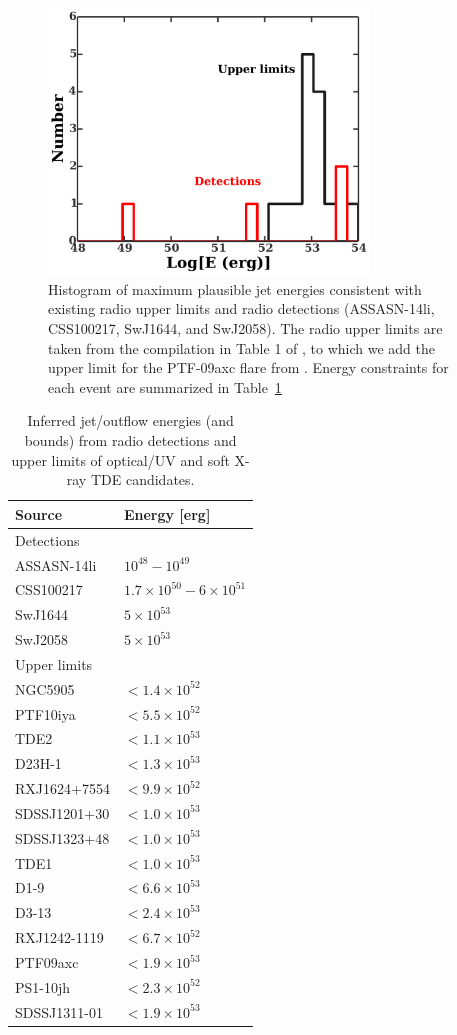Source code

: \documentclass[usenatbib,fleqn]{mnras}
\begin{document}
\begin{figure}
\includegraphics[width=8.5cm]{hist.pdf}
\caption{\label{fig:hist} Histogram of maximum plausible jet energies
  consistent with existing radio upper limits and radio detections
  (ASSASN-14li, CSS100217, SwJ1644, and SwJ2058). The radio upper
  limits are taken from the compilation in Table 1 of
  \citet{Mimica+2015}, to which we add the upper limit for the
  PTF-09axc flare from \citet{Arcavi+2014}. Energy constraints for
  each event are summarized in Table~\ref{tab:enConstr}}
\end{figure}

\begin{table}
  \caption{\label{tab:enConstr} Inferred jet/outflow energies (and bounds) from radio detections and upper limits of optical/UV
    and soft X-ray TDE candidates.}
\begin{tabular*}{0.95\columnwidth}{ll}
Source & Energy [erg] \\
\hline\hline
Detections &\\
ASSASN-14li & $10^{48}-10^{49}$\\
CSS100217 & $1.7\times 10^{50}-6\times 10^{51}$\\
SwJ1644 & $5\times 10^{53}$\\
SwJ2058 & $5\times 10^{53}$\\ 
\hline 
Upper limits & \\
\hline
NGC5905 & $< 1.4 \times 10^{ 52 }$ \\
PTF10iya & $< 5.5 \times 10^{ 52 }$ \\
TDE2 & $< 1.1 \times 10^{ 53 }$ \\
D23H-1 & $< 1.3 \times 10^{ 53 }$ \\
RXJ1624+7554 & $< 9.9 \times 10^{ 52 }$ \\
SDSSJ1201+30 & $< 1.0 \times 10^{ 53 }$ \\
SDSSJ1323+48 & $< 1.0 \times 10^{ 53 }$ \\
TDE1 & $< 1.0 \times 10^{ 53 }$ \\
D1-9 & $< 6.6 \times 10^{ 53 }$ \\
D3-13 & $< 2.4 \times 10^{ 53 }$ \\
RXJ1242-1119 & $< 6.7 \times 10^{ 52 }$ \\
PTF09axc & $< 1.9 \times 10^{ 53 }$ \\
PS1-10jh & $< 2.3 \times 10^{ 52 }$ \\
SDSSJ1311-01 & $< 1.9 \times 10^{ 53 }$ \\
\end{tabular*}
\end{table}
\end{document}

# # # # # # #

## PROBLEM TO SOLVE
All entries should be reproduced exactly; no picture belongs in the result.

## YOUR SOLUTION
Source code

: \documentclass[usenatbib,fleqn]{mnras}
\begin{document}
\begin{figure}
\includegraphics[width=8.5cm]{hist.pdf}
\caption{\label{fig:hist} Histogram of maximum plausible jet energies
  consistent with existing radio upper limits and radio detections
  (ASSASN-14li, CSS100217, SwJ1644, and SwJ2058). The radio upper
  limits are taken from the compilation in Table 1 of
  \citet{Mimica+2015}, to which we add the upper limit for the
  PTF-09axc flare from \citet{Arcavi+2014}. Energy constraints for
  each event are summarized in Table~\ref{tab:enConstr}}
\end{figure}

\begin{table}
  \caption{\label{tab:enConstr} Inferred jet/outflow energies (and bounds) from radio detections and upper limits of optical/UV
    and soft X-ray TDE candidates.}
\begin{tabular*}{0.95\columnwidth}{ll}
Source & Energy [erg] \\
\hline\hline
Detections &\\
ASSASN-14li & $10^{48}-10^{49}$\\
CSS100217 & $1.7\times 10^{50}-6\times 10^{51}$\\
SwJ1644 & $5\times 10^{53}$\\
SwJ2058 & $5\times 10^{53}$\\ 
\hline 
Upper limits & \\
\hline
NGC5905 & $< 1.4 \times 10^{ 52 }$ \\
PTF10iya & $< 5.5 \times 10^{ 52 }$ \\
TDE2 & $< 1.1 \times 10^{ 53 }$ \\
D23H-1 & $< 1.3 \times 10^{ 53 }$ \\
RXJ1624+7554 & $< 9.9 \times 10^{ 52 }$ \\
SDSSJ1201+30 & $< 1.0 \times 10^{ 53 }$ \\
SDSSJ1323+48 & $< 1.0 \times 10^{ 53 }$ \\
TDE1 & $< 1.0 \times 10^{ 53 }$ \\
D1-9 & $< 6.6 \times 10^{ 53 }$ \\
D3-13 & $< 2.4 \times 10^{ 53 }$ \\
RXJ1242-1119 & $< 6.7 \times 10^{ 52 }$ \\
PTF09axc & $< 1.9 \times 10^{ 53 }$ \\
PS1-10jh & $< 2.3 \times 10^{ 52 }$ \\
SDSSJ1311-01 & $< 1.9 \times 10^{ 53 }$ \\
\end{tabular*}
\end{table}
\end{document}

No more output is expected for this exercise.